What to work on> Search the data below for "begin"; list each line that holds it.

Supplied material>
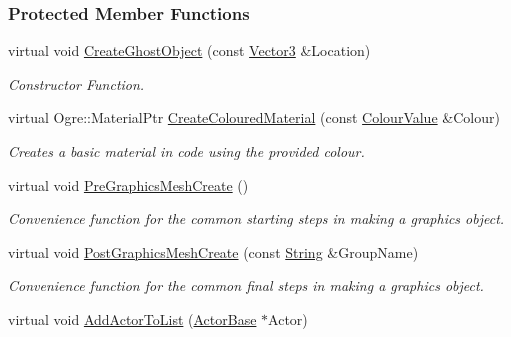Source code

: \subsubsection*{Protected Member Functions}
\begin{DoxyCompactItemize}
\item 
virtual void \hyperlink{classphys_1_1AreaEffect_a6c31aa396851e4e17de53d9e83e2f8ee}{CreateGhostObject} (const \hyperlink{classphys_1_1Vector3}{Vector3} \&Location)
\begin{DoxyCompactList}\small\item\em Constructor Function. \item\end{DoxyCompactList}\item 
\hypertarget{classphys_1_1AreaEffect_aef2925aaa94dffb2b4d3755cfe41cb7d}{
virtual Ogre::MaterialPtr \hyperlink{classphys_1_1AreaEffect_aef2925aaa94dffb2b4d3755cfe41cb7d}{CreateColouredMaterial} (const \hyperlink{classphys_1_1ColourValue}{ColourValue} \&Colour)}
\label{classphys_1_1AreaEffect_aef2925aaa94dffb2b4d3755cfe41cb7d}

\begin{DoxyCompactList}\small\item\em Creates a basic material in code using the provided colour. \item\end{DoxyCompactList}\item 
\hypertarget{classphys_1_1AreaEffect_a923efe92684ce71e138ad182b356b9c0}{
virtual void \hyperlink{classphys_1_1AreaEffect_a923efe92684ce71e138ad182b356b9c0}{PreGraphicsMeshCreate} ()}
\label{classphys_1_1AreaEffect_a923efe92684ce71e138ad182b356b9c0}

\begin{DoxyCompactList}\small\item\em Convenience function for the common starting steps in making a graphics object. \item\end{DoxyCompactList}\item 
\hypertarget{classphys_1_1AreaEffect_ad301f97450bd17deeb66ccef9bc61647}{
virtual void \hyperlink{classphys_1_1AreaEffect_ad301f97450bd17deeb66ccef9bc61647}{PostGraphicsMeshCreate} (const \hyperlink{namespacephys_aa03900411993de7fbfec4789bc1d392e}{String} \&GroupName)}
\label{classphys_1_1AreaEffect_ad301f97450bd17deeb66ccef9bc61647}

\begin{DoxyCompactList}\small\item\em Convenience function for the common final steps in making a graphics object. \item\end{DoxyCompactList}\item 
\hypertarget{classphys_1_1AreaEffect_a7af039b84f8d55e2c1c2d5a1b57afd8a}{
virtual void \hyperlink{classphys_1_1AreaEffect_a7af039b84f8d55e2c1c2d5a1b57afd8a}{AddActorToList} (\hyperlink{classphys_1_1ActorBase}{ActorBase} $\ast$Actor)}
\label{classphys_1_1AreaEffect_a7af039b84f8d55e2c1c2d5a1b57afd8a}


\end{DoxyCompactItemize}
--
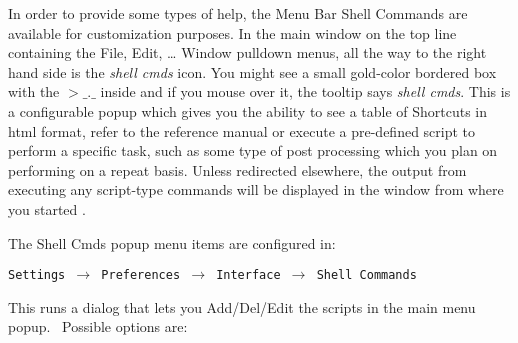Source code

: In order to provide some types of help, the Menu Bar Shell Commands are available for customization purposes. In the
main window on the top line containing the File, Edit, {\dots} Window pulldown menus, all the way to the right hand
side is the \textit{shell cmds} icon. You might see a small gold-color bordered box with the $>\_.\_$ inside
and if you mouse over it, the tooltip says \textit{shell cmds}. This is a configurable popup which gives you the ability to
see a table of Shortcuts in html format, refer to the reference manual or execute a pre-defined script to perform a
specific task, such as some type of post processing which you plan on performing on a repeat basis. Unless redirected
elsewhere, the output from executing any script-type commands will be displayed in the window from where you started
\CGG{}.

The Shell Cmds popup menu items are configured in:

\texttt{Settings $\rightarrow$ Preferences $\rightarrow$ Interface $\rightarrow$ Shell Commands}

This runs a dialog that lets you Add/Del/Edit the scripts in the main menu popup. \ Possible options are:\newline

Response>
\begin{DoxyCompactItemize}
\begin{DoxyCompactList}\small\item\em Constructor Function. \item\end{DoxyCompactList}\item 
\begin{DoxyCompactList}\small\item\em Creates a basic material in code using the provided colour. \item\end{DoxyCompactList}\item 
\begin{DoxyCompactList}\small\item\em Convenience function for the common starting steps in making a graphics object. \item\end{DoxyCompactList}\item 
\begin{DoxyCompactList}\small\item\em Convenience function for the common final steps in making a graphics object. \item\end{DoxyCompactList}\item 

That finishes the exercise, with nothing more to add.